Wednesday 13 May 2020

German court decides to take back control with ECB ruling

Martin Wolf in The Financial Times 

The 75th anniversary of the defeat of Nazi Germany was May 8. The 70th anniversary of the Schuman declaration, which launched postwar European integration, was May 9. Just days before both, the German constitutional court launched a legal missile into the heart of the EU. Its judgment is extraordinary. It is an attack on basic economics, the central bank’s integrity, its independence and the legal order of the EU. 


The court ruled against the ECB’s public sector purchase programme, launched in 2015. It did not argue that the ECB had improperly engaged in monetary financing, but rather that it had failed to apply a “proportionality” analysis, when assessing the impact of its policies, on a litany of conservative concerns: “public debt, personal savings, pension and retirement schemes, real estate prices and the keeping afloat of economically unviable companies”. 

Monetary policies are necessarily economic policies. But the ECB’s policies, including asset purchases, are justified by the fact that it was — and is — failing to achieve its treaty-mandated “primary objective”, which is “price stability” defined as inflation “below, but close to, 2 per cent over the medium-term”. The EU treaty says other considerations are secondary. 

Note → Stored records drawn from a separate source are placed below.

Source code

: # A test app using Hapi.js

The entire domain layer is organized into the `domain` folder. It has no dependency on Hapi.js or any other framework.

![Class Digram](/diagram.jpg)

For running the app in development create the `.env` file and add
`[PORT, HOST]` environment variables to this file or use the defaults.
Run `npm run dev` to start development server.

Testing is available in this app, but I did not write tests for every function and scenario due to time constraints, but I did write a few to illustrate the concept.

The court also decreed that “German constitutional organs and administrative bodies”, including the Bundesbank, may not participate in ultra vires acts (those outside one’s legal authority). Thus, the Bundesbank may not continue to participate in the ECB’s asset purchase programmes, until the ECB has conducted a “proportionality assessment” satisfactory to the court. 

Yet the EU treaty states that “neither the ECB, nor a national central bank . . . shall seek or take instructions . . . from any government of a member state or from any other body [my emphases].” The court’s instruction puts the Bundesbank into a conflict of laws. 

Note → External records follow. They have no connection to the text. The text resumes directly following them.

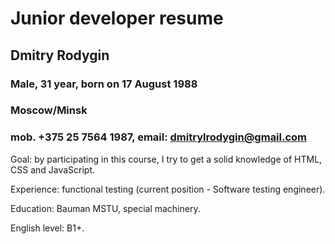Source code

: # Junior developer resume
## Dmitry Rodygin
### Male, 31 year, born on 17 August 1988
### Moscow/Minsk
### mob. +375 25 7564 1987, email: dmitrylrodygin@gmail.com 

Goal: by participating in this course, I try to get a solid knowledge of HTML, CSS and JavaScript.

Experience: functional testing (current position - Software testing engineer).

Education: Bauman MSTU, special machinery.

English level: B1+.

The court is also assailing the right of the ECB to make its policy decisions independently. Germany fought hard to install central bank independence within the monetary union. Now, its constitutional court has decreed that unless the ECB satisfies the justices that it has taken full account of a highly political list of side-effects of monetary policies, asset purchases are impermissible. Courts in other member countries may see fit to decree that their national central banks cannot participate in policies they dislike. Pretty soon, the ECB will have been sliced and diced into a nullity.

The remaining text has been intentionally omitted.